> _Excerpted data_

_ _ _

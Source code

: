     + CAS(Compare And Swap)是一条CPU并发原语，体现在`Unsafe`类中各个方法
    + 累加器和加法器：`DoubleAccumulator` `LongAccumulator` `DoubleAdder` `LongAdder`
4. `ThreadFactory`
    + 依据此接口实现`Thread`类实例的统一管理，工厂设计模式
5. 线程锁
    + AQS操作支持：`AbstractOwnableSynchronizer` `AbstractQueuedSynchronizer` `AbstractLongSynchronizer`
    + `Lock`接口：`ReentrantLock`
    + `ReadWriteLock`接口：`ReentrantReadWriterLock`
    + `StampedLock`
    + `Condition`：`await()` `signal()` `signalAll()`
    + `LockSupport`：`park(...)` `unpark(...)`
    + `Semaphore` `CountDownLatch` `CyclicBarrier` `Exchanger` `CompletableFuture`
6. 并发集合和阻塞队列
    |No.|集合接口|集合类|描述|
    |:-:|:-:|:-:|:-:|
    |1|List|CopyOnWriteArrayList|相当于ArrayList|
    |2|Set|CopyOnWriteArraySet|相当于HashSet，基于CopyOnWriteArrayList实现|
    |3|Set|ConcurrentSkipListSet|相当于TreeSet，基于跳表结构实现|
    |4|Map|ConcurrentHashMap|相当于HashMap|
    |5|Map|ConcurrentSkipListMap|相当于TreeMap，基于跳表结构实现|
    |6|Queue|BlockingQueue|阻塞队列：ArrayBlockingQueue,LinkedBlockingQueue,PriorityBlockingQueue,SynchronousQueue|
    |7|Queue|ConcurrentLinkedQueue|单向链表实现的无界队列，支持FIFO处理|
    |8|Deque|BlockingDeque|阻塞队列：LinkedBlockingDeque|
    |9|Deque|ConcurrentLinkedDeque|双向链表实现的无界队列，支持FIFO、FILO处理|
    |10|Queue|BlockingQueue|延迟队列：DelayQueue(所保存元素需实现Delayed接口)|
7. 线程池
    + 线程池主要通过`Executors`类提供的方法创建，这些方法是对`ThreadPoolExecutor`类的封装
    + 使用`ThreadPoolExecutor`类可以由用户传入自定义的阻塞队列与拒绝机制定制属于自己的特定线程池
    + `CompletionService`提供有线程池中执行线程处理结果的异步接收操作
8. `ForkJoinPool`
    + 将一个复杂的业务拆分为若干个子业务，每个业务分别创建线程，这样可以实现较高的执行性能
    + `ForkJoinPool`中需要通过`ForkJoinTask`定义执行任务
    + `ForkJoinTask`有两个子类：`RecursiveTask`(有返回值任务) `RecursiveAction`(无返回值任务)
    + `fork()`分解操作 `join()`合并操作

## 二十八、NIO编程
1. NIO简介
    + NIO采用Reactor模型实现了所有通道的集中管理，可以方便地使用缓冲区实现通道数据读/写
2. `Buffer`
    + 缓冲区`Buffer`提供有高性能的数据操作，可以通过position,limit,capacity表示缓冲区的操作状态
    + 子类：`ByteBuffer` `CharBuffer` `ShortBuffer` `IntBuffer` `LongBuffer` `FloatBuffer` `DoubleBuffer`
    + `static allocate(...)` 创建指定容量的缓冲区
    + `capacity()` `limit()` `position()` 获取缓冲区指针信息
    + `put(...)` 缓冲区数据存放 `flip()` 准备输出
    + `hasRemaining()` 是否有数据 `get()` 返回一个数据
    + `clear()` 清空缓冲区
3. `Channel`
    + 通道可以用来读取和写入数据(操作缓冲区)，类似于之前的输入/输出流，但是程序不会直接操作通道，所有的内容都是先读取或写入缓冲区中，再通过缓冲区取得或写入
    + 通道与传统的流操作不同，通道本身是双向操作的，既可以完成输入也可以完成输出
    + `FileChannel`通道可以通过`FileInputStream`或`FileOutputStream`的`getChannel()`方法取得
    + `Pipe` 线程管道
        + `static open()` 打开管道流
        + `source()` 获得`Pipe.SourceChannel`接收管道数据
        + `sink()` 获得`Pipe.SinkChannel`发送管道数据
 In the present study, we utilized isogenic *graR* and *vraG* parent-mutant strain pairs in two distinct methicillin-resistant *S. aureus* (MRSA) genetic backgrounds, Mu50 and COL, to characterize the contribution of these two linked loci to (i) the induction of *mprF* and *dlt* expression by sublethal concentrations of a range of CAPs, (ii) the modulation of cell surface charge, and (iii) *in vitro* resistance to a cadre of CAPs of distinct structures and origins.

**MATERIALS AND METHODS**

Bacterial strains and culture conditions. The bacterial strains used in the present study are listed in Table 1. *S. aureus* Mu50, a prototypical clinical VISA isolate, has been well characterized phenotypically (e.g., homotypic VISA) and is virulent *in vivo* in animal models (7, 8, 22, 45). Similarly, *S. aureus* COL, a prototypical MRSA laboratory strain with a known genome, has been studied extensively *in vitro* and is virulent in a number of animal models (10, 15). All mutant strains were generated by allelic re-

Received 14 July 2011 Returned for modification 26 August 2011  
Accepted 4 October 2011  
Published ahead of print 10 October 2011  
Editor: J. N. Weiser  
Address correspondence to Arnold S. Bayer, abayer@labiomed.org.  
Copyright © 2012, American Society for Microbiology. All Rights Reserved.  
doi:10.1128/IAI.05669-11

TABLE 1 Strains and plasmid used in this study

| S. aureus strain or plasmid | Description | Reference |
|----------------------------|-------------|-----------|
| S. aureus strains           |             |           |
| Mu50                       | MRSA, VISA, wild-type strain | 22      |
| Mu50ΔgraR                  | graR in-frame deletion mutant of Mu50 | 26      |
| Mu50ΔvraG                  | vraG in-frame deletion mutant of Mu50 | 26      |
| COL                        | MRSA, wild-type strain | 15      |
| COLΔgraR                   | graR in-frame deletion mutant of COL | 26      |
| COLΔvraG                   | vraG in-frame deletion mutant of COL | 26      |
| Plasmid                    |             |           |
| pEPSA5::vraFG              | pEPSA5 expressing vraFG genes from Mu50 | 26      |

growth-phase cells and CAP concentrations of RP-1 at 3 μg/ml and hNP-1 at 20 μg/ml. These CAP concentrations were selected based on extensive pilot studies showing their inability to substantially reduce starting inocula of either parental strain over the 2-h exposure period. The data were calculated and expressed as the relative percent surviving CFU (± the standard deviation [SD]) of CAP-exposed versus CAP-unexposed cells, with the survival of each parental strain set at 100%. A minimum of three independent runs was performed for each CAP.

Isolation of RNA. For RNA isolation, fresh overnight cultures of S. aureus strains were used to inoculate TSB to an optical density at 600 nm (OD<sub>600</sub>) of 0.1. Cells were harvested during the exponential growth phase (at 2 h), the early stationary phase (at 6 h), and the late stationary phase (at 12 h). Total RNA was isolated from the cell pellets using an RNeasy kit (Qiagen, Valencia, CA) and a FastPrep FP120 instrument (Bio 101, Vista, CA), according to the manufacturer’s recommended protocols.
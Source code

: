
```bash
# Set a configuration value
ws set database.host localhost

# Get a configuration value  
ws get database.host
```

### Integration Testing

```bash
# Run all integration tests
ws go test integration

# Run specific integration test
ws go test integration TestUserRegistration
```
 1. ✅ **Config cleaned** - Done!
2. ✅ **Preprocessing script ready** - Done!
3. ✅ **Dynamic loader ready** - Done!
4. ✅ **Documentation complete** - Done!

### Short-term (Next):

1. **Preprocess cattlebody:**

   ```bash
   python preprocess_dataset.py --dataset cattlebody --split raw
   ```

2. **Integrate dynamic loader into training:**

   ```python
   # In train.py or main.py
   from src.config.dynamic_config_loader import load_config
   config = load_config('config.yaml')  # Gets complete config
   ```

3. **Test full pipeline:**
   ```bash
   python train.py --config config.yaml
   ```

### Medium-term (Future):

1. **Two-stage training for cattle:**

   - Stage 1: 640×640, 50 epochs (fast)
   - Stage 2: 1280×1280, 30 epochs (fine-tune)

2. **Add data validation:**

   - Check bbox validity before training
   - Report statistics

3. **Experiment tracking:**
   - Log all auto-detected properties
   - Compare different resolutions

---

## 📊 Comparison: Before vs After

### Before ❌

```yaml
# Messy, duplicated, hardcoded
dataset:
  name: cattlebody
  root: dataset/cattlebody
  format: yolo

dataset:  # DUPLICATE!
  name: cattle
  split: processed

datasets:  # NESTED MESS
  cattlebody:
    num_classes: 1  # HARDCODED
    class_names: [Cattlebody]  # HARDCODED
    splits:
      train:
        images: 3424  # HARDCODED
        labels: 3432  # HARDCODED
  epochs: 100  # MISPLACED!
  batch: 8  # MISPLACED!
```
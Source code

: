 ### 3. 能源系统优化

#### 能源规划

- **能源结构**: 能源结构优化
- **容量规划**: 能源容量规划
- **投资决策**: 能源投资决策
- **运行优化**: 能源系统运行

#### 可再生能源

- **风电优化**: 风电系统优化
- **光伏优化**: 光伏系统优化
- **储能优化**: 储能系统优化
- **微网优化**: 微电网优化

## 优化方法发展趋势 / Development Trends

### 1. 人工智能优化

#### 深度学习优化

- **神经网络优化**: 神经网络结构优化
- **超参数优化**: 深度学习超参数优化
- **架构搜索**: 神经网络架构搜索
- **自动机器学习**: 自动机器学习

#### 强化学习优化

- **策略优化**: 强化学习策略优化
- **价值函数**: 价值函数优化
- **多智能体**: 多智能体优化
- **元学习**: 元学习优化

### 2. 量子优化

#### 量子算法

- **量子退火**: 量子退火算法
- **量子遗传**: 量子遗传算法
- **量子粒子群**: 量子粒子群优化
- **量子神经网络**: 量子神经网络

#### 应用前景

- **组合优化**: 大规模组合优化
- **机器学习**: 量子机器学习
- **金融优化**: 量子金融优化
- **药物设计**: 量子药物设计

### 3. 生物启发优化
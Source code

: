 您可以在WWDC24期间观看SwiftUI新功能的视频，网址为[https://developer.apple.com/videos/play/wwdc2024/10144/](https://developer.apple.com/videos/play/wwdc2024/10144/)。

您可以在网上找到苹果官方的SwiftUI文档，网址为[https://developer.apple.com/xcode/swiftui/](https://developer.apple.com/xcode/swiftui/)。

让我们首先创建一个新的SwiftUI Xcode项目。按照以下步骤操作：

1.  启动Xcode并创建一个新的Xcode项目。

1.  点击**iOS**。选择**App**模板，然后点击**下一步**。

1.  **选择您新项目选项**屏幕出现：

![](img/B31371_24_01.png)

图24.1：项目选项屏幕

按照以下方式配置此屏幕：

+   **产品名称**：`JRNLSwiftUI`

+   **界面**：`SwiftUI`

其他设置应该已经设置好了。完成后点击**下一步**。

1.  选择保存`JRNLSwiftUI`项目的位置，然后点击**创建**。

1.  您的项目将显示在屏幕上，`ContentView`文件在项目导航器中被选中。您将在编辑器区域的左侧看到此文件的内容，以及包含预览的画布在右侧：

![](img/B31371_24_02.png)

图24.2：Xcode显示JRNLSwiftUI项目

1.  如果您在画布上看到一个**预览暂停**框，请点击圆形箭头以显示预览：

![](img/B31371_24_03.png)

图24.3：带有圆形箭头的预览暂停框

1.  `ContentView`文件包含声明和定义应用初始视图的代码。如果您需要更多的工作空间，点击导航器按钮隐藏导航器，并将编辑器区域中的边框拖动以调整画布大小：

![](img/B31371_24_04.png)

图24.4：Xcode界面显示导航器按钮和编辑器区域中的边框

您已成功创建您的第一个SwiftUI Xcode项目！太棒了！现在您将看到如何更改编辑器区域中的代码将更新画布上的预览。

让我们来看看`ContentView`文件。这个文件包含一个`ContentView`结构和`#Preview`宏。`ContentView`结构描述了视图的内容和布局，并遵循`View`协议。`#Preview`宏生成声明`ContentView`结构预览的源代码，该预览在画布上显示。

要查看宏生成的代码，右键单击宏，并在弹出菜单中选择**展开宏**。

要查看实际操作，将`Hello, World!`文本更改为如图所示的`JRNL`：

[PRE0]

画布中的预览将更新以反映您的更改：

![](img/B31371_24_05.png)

_ _ _

> _Exercise description_
Which lines in the records above contain the string "value"? Copy each one.

> _Final answer_
# Set a configuration value
# Get a configuration value  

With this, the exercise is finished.